This post is a open draft! It might be updated at any time… But was last updated on at .
Meta-data is not just for Archives
Bringing the usefulness of meta-data to the language project workflow
It has recently come to my attention that there is a challenge when considering the need for a network accessible file management solution during a language documentation project. This comes with my first introduction to linguistic field experience and my first field setting for a language documentation project.The project I was involved with was documenting 4 Languages in the same language family. The Location was in Mexico. We had high-speed Internet, and a Local Area Network. Stable electric (more than not). The heart of the language communities were a 2-3 hour drive from where we were staying, so we could make trips to different villages in the language community, and there were language consultants coming to us from various villages. Those consultants who came to us were computer literate and were capable of writing in their language. The methods of the documentation project was motivated along the lines of: “we want to know ‘xyz’ so we can write a paper about ‘xyz’ so lets elicit things about ‘xyz'”. In a sense, the project was product oriented rather than (anthropological) framework oriented. We had a recording booth. Our consultants could log into a Google-doc and fill out a paradigm, we could run the list of words given to us through the Google-doc to a word processor and create a list to be recorded. Give that list to the recording technician and then produce a recorded list. Our consultants could also create a story, and often did and then we would help them to revise it and record it. We had Geo-Social data from the Mexican government census. We had Geo-spacial data from our own GPS units. During the corse of the project massive amounts of data were created in a wide variety of formats. Additionally, in the case of this project language description is happening concurrently with language documentation. The result is that additional data is desired and generated.

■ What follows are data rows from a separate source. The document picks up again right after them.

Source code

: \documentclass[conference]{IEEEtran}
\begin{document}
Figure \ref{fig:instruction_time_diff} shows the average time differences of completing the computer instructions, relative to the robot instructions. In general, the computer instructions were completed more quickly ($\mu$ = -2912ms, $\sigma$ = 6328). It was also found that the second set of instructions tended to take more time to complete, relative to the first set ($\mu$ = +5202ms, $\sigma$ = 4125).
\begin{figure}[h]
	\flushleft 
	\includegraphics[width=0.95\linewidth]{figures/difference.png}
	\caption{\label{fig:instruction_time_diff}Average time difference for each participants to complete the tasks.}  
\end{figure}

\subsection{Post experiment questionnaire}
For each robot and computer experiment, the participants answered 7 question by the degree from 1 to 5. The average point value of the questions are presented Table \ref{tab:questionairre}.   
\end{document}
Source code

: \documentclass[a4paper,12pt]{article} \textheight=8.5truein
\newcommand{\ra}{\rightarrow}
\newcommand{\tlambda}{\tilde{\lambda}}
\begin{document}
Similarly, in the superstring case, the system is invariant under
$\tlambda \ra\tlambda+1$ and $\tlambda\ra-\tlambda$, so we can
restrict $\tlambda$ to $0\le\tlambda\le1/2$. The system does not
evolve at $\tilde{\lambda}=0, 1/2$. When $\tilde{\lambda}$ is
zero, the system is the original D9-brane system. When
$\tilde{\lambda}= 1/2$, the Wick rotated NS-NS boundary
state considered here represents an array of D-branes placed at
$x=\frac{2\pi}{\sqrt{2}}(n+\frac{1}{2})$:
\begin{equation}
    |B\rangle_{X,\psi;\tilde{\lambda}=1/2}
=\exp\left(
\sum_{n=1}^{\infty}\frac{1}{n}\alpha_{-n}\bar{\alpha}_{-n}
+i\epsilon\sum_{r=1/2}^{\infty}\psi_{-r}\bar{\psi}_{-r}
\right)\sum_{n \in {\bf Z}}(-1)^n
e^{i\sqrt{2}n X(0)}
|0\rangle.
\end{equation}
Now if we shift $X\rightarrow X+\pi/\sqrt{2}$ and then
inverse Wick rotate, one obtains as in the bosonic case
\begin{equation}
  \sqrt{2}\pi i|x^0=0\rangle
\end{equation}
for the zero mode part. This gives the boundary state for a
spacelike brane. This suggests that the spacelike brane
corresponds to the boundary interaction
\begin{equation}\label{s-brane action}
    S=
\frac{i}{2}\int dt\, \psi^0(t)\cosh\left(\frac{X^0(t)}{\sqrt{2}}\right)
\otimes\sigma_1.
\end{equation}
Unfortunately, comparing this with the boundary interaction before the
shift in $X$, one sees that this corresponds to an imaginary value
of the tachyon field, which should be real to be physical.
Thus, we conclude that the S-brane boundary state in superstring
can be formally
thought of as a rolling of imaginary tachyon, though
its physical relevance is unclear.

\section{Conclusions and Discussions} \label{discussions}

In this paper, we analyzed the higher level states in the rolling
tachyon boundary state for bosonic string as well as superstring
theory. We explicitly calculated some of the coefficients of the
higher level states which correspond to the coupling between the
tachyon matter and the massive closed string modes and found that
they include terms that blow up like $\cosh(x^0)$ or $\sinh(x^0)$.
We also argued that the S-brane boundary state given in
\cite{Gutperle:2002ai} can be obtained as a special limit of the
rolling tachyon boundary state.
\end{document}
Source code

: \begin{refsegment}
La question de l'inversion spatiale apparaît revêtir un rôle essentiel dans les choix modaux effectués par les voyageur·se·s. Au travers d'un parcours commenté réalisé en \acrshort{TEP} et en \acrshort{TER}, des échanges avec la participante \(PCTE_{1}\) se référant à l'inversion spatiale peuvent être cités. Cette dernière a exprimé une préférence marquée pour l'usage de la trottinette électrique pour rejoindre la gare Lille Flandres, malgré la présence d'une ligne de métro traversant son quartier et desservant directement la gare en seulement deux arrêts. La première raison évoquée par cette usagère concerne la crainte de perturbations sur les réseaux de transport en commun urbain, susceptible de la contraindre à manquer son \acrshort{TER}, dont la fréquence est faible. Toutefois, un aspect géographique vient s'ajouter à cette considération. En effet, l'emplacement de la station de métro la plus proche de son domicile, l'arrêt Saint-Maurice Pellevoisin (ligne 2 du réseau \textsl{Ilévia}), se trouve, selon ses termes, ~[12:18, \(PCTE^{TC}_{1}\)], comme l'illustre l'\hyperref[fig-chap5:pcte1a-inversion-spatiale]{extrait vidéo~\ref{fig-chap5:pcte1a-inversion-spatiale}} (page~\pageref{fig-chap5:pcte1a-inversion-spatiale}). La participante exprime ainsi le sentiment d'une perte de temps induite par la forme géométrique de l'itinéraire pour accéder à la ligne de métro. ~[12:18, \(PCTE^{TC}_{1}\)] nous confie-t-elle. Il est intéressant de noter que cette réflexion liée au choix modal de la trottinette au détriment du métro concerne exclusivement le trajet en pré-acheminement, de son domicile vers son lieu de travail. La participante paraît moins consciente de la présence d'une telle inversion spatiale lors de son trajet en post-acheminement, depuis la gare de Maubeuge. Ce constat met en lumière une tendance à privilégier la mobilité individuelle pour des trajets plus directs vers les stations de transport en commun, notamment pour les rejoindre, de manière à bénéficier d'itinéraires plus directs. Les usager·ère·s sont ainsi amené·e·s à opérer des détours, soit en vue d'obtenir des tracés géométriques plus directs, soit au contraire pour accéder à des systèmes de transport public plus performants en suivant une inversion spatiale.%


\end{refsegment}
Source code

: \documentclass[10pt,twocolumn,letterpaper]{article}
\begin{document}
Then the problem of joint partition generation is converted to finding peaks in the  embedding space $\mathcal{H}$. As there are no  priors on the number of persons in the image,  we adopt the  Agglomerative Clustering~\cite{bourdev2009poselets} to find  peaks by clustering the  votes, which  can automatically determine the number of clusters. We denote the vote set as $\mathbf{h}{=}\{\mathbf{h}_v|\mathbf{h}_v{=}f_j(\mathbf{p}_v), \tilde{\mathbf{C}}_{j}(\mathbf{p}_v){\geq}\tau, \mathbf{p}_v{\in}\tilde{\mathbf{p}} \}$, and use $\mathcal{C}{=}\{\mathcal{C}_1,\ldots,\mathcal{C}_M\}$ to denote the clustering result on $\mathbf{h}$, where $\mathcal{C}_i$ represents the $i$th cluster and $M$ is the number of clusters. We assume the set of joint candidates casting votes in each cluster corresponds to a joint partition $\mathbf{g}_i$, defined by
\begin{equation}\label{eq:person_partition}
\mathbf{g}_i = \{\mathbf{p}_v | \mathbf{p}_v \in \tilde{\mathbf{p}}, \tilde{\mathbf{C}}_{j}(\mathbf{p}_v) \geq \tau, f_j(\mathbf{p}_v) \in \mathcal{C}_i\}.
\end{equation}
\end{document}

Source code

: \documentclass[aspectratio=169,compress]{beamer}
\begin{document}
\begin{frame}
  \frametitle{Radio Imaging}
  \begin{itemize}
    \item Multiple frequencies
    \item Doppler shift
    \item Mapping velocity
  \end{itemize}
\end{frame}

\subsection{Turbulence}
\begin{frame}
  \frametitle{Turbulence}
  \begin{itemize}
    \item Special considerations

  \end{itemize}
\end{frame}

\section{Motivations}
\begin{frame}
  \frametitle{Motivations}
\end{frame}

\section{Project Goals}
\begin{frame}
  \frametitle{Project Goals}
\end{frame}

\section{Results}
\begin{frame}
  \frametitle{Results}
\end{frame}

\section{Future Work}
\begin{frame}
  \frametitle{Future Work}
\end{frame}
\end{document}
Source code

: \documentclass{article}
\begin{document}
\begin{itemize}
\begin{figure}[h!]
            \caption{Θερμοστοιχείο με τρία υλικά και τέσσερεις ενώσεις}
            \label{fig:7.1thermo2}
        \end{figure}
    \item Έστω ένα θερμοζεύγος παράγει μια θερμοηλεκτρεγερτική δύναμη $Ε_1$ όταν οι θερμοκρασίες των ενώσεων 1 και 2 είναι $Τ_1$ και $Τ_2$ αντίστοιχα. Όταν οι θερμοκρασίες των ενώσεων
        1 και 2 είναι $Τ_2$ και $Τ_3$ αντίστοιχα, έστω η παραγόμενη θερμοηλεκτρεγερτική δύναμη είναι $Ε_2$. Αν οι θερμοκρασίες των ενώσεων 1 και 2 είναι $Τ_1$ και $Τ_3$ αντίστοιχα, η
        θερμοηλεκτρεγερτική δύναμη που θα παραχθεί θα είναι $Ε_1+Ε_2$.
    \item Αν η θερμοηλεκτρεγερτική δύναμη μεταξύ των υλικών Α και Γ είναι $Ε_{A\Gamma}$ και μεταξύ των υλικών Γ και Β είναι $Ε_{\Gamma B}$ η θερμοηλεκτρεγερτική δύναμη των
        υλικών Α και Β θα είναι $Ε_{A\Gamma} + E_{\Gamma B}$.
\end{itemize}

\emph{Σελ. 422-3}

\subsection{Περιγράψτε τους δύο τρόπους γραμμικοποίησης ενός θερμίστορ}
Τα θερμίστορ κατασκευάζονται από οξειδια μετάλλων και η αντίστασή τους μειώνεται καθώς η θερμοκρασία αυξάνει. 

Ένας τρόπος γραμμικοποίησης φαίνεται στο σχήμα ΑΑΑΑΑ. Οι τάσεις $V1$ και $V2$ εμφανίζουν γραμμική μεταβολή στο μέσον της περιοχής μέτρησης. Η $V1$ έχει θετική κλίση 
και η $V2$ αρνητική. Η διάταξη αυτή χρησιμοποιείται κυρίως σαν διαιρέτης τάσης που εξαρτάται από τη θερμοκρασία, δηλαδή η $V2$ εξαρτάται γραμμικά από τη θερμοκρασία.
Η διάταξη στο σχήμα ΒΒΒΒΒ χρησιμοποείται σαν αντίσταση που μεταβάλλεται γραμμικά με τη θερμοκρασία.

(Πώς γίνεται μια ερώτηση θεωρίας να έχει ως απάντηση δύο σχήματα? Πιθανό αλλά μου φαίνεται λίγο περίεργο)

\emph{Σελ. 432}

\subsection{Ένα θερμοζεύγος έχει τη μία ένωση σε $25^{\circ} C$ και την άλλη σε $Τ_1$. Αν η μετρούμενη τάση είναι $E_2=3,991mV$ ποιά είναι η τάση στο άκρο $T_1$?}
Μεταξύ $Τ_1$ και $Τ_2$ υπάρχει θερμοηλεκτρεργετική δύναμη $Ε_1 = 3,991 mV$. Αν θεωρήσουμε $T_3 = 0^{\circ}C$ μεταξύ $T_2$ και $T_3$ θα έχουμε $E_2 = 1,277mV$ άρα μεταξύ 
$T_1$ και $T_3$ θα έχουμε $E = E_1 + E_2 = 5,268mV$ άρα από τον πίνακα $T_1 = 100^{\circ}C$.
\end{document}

That is, language documentation and language description feed each other in a symbiotic relationship. Description helps us understand why this language is so important to document and which data to get, documenting it gives us the data for doing analysis to describe the language. The challenge has been how do we organize the data in meaningful and useful ways for current work and future work (archiving)?People are evidently doing it, all over the world… maybe I just need to know how they are doing it. In our project there were two opposing needs for the data:
- Data organization for archiving.
- Data organization for current use in analysis and evaluation of what else to document.It could be argued that a well planned corpus would eliminate, or reduce the need for flexibility to decide what else there is to document. This line of thought does have its merits. But flexibility is needed by those people who do not try to implement detailed plans.